El telegrafista le largó abiertos dos mensajes a doña Flora. Su hermano Tulio y su amiga contestaban que Mayarí no había llegado. Su hermano agregaba: «Sumamente apenados infórmanos al saber de ella.»
No se preocupó de su fruta. Fue al muelle para ver el agua. Estúpidamente. Ver el agua. Las bodegas no tenían fondo. Centenares, miles de racimos. Los cargadores, curvados como «enes», con el tilde del racimo en el hombro, se le antojaban una procesión de «enes» a don Cosme, que vino a preguntar a doña Flora por la respuesta de sus telegramas.
– A mí lo de la capital no me convencía del todo, compadre…
– Ni a mí… -apoyó don Cosme tras leer los mensajes.
Doña Flora le midió con los ojos antes de que siguiera.
– Hable, diga…
– A mí lo de la capital no me acababa de convencer, porque presumo que Mayarí anda cerca, moviendo a la gente que teme por sus tierras y por allí aparecerá…

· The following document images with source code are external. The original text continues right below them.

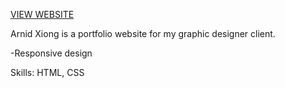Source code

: [VIEW WEBSITE](https://arnidxiong.netlify.app/)

Arnid Xiong is a portfolio website for my graphic designer client.

-Responsive design

Skills: HTML, CSS
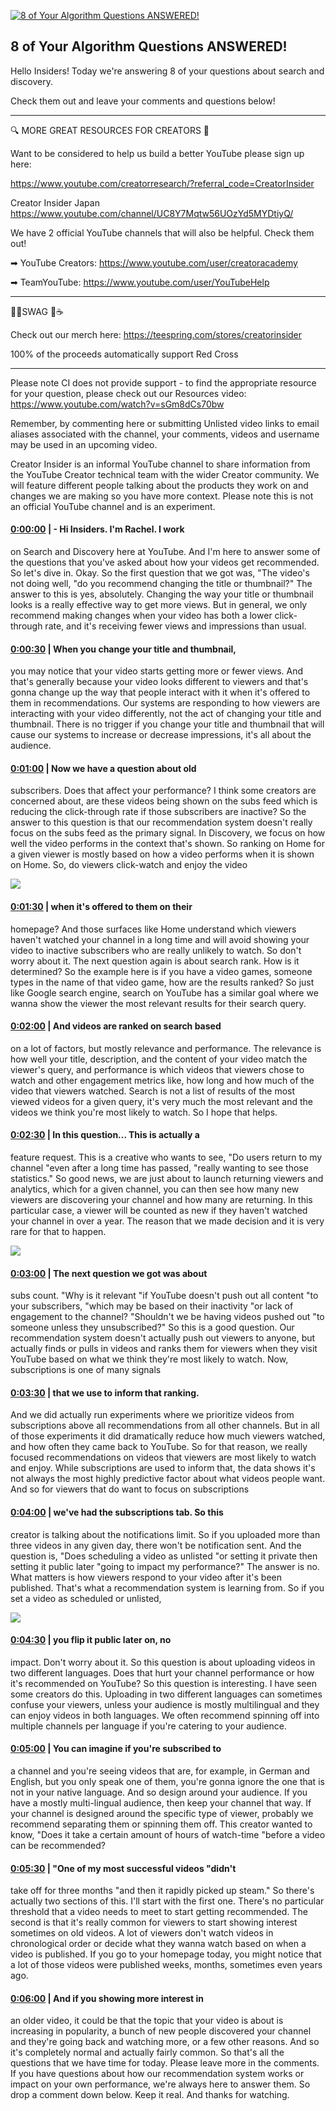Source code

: [![8 of Your Algorithm Questions ANSWERED!](https://i.ytimg.com/vi/8vigqcEaL7g/maxresdefault.jpg)](https://www.youtube.com/watch?v=8vigqcEaL7g)

## 8 of Your Algorithm Questions ANSWERED!

Hello Insiders! Today we're answering 8 of your questions about search and discovery.



Check them out and leave your comments and questions below!



-------------------------------------------



🔍 MORE GREAT RESOURCES FOR CREATORS 🔎



Want to be considered to help us build a better YouTube please sign up here: 

https://www.youtube.com/creatorresearch/?referral_code=CreatorInsider



Creator Insider Japan https://www.youtube.com/channel/UC8Y7Mqtw56UOzYd5MYDtiyQ/



We have 2 official YouTube channels that will also be helpful. Check them out! 



➡ YouTube Creators: https://www.youtube.com/user/creatoracademy



➡ TeamYouTube: https://www.youtube.com/user/YouTubeHelp



-------------------------------------------



👕👚SWAG 🎽☕



Check out our merch here: https://teespring.com/stores/creatorinsider



100% of the proceeds automatically support Red Cross



-------------------------------------------

Please note CI does not provide support - to find the appropriate resource for your question, please check out our Resources video: https://www.youtube.com/watch?v=sGm8dCs70bw



Remember, by commenting here or submitting Unlisted video links to email aliases associated with the channel, your comments, videos and username may be used in an upcoming video.



Creator Insider is an informal YouTube channel to share information from the YouTube Creator technical team with the wider Creator community. We will feature different people talking about the products they work on and changes we are making so you have more context. Please note this is not an official YouTube channel and is an experiment.



#### [0:00:00](https://www.youtube.com/watch?v=8vigqcEaL7g&t=0) |  - Hi Insiders. I'm Rachel. I work

on Search and Discovery here at YouTube. And I'm here to answer some of the questions that you've asked about how your videos get recommended. So let's dive in. Okay. So the first question that we got was, "The video's not doing well, "do you recommend changing the title or thumbnail?" The answer to this is yes, absolutely. Changing the way your title or thumbnail looks is a really effective way to get more views. But in general, we only recommend making changes when your video has both a lower click-through rate, and it's receiving fewer views and impressions than usual.  

#### [0:00:30](https://www.youtube.com/watch?v=8vigqcEaL7g&t=30) |  When you change your title and thumbnail,

you may notice that your video starts getting more or fewer views. And that's generally because your video looks different to viewers and that's gonna change up the way that people interact with it when it's offered to them in recommendations. Our systems are responding to how viewers are interacting with your video differently, not the act of changing your title and thumbnail. There is no trigger if you change your title and thumbnail that will cause our systems to increase or decrease impressions, it's all about the audience.  

#### [0:01:00](https://www.youtube.com/watch?v=8vigqcEaL7g&t=60) |  Now we have a question about old

subscribers. Does that affect your performance? I think some creators are concerned about, are these videos being shown on the subs feed which is reducing the click-through rate if those subscribers are inactive? So the answer to this question is that our recommendation system doesn't really focus on the subs feed as the primary signal. In Discovery, we focus on how well the video performs in the context that's shown. So ranking on Home for a given viewer is mostly based on how a video performs when it is shown on Home. So, do viewers click-watch and enjoy the video  

![](https://i.ytimg.com/vi/8vigqcEaL7g/maxres1.jpg)



#### [0:01:30](https://www.youtube.com/watch?v=8vigqcEaL7g&t=90) |  when it's offered to them on their

homepage? And those surfaces like Home understand which viewers haven't watched your channel in a long time and will avoid showing your video to inactive subscribers who are really unlikely to watch. So don't worry about it. The next question again is about search rank. How is it determined? So the example here is if you have a video games, someone types in the name of that video game, how are the results ranked? So just like Google search engine, search on YouTube has a similar goal where we wanna show the viewer the most relevant results for their search query.  

#### [0:02:00](https://www.youtube.com/watch?v=8vigqcEaL7g&t=120) |  And videos are ranked on search based

on a lot of factors, but mostly relevance and performance. The relevance is how well your title, description, and the content of your video match the viewer's query, and performance is which videos that viewers chose to watch and other engagement metrics like, how long and how much of the video that viewers watched. Search is not a list of results of the most viewed videos for a given query, it's very much the most relevant and the videos we think you're most likely to watch. So I hope that helps.  

#### [0:02:30](https://www.youtube.com/watch?v=8vigqcEaL7g&t=150) |  In this question... This is actually a

feature request. This is a creative who wants to see, "Do users return to my channel "even after a long time has passed, "really wanting to see those statistics." So good news, we are just about to launch returning viewers and analytics, which for a given channel, you can then see how many new viewers are discovering your channel and how many are returning. In this particular case, a viewer will be counted as new if they haven't watched your channel in over a year. The reason that we made decision and it is very rare for that to happen.  

![](https://i.ytimg.com/vi/8vigqcEaL7g/maxres2.jpg)



#### [0:03:00](https://www.youtube.com/watch?v=8vigqcEaL7g&t=180) |  The next question we got was about

subs count. "Why is it relevant "if YouTube doesn't push out all content "to your subscribers, "which may be based on their inactivity "or lack of engagement to the channel? "Shouldn't we be having videos pushed out "to someone unless they unsubscribed?" So this is a good question. Our recommendation system doesn't actually push out viewers to anyone, but actually finds or pulls in videos and ranks them for viewers when they visit YouTube based on what we think they're most likely to watch. Now, subscriptions is one of many signals  

#### [0:03:30](https://www.youtube.com/watch?v=8vigqcEaL7g&t=210) |  that we use to inform that ranking.

And we did actually run experiments where we prioritize videos from subscriptions above all recommendations from all other channels. But in all of those experiments it did dramatically reduce how much viewers watched, and how often they came back to YouTube. So for that reason, we really focused recommendations on videos that viewers are most likely to watch and enjoy. While subscriptions are used to inform that, the data shows it's not always the most highly predictive factor about what videos people want. And so for viewers that do want to focus on subscriptions  

#### [0:04:00](https://www.youtube.com/watch?v=8vigqcEaL7g&t=240) |  we've had the subscriptions tab. So this

creator is talking about the notifications limit. So if you uploaded more than three videos in any given day, there won't be notification sent. And the question is, "Does scheduling a video as unlisted "or setting it private then setting it public later "going to impact my performance?" The answer is no. What matters is how viewers respond to your video after it's been published. That's what a recommendation system is learning from. So if you set a video as scheduled or unlisted,  

![](https://i.ytimg.com/vi/8vigqcEaL7g/maxres3.jpg)



#### [0:04:30](https://www.youtube.com/watch?v=8vigqcEaL7g&t=270) |  you flip it public later on, no

impact. Don't worry about it. So this question is about uploading videos in two different languages. Does that hurt your channel performance or how it's recommended on YouTube? So this question is interesting. I have seen some creators do this. Uploading in two different languages can sometimes confuse your viewers, unless your audience is mostly multilingual and they can enjoy videos in both languages. We often recommend spinning off into multiple channels per language if you're catering to your audience.  

#### [0:05:00](https://www.youtube.com/watch?v=8vigqcEaL7g&t=300) |  You can imagine if you're subscribed to

a channel and you're seeing videos that are, for example, in German and English, but you only speak one of them, you're gonna ignore the one that is not in your native language. And so design around your audience. If you have a mostly multi-lingual audience, then keep your channel that way. If your channel is designed around the specific type of viewer, probably we recommend separating them or spinning them off. This creator wanted to know, "Does it take a certain amount of hours of watch-time "before a video can be recommended?  

#### [0:05:30](https://www.youtube.com/watch?v=8vigqcEaL7g&t=330) |  "One of my most successful videos "didn't

take off for three months "and then it rapidly picked up steam." So there's actually two sections of this. I'll start with the first one. There's no particular threshold that a video needs to meet to start getting recommended. The second is that it's really common for viewers to start showing interest sometimes on old videos. A lot of viewers don't watch videos in chronological order or decide what they wanna watch based on when a video is published. If you go to your homepage today, you might notice that a lot of those videos were published weeks, months, sometimes even years ago.  

#### [0:06:00](https://www.youtube.com/watch?v=8vigqcEaL7g&t=360) |  And if you showing more interest in

an older video, it could be that the topic that your video is about is increasing in popularity, a bunch of new people discovered your channel and they're going back and watching more, or a few other reasons. And so it's completely normal and actually fairly common. So that's all the questions that we have time for today. Please leave more in the comments. If you have questions about how our recommendation system works or impact on your own performance, we're always here to answer them. So drop a comment down below. Keep it real. And thanks for watching.  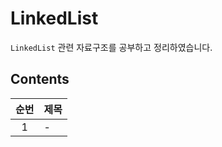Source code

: # LinkedList

`LinkedList` 관련 자료구조를 공부하고 정리하였습니다.

## Contents

| 순번 | 제목 |
| :--: | ---- |
|  1   | -    |
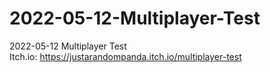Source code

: # 2022-05-12-Multiplayer-Test
2022-05-12 Multiplayer Test
<br>
Itch.io: https://justarandompanda.itch.io/multiplayer-test
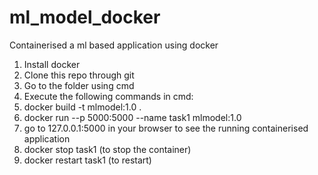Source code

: # ml_model_docker
Containerised a ml based application using docker
1. Install docker
2. Clone this repo through git
3. Go to the folder using cmd
4. Execute the following commands in cmd:
5. docker build -t mlmodel:1.0 .
6. docker run --p 5000:5000 --name task1 mlmodel:1.0
7. go to 127.0.0.1:5000 in your browser to see the running containerised application
8. docker stop task1   (to stop the container)
9. docker restart task1   (to restart)
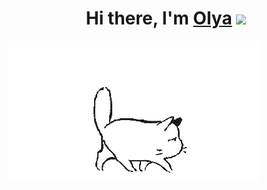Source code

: <h1 align="center">Hi there, I'm <a href="https://github.com/Olya-Leb" target="_blank">Olya</a> 
<img src="https://github.com/blackcater/blackcater/raw/main/images/Hi.gif" height="32"/></h1>

<img src="https://github.com/Olya-Leb/Olya-Leb/blob/main/cat.gif" alt="The Unlimited" widht="800">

– Dios lo oiga, compadre, porque lo de la capital no resultó. -Y después de suspirar y callar-: ¿Por qué se llevó el vestido de novia? Eso es lo que yo me pregunto a cada momento… No se iba a vestir de novia para andar de «agitadora» en el monte, como dice el comandante. Se vistió de novia para suicidarse, eso es; sanamente, para arrojarse al río. Y nadie me quita la idea de que así fue. Mi corazón la ve vestida de desposada, flotando como una orquídea blanca… Acuérdese, compadre, que el corazón no engaña…
– Si fuera usted de más lecturas diría yo que está obsesionada por la imagen de Ofelia…
– Mi hija, don Cosme, qué Ofelia… ¡Una agitadora vestida de novia! ¿La ve usted, compadre?
– ¿Y si se llevó el vestido para significar que ya no quería casarse con su enamorado? Comadre, hablemos las cosas como son. ¿No cree usted que la niña haya sentido celos de usted y el gringo? En ese caso, sí podría suponerse lo del suicidio.
– Vea, compadre, no me haga decir una barbaridad. Jamás pudo sentir celos de nosotros.
– ¡Qué sabe usted!… Tengo entendido que ya ella no los acompañaba en sus recorridos, que se quedaba sola en la casa… Y usted es todavía apetecible, señora, apetecible; esas carnes están…
– ¡Cuidado, compadre, que se vuelve piedra!
– ¡Por usted, aunque me quedara hecho un tetunte!
– Déjese de estupideces, viejo majadero, peor que porquería… Ya se lo voy a decir a la comadre, para que le quite las ganas a sopapos…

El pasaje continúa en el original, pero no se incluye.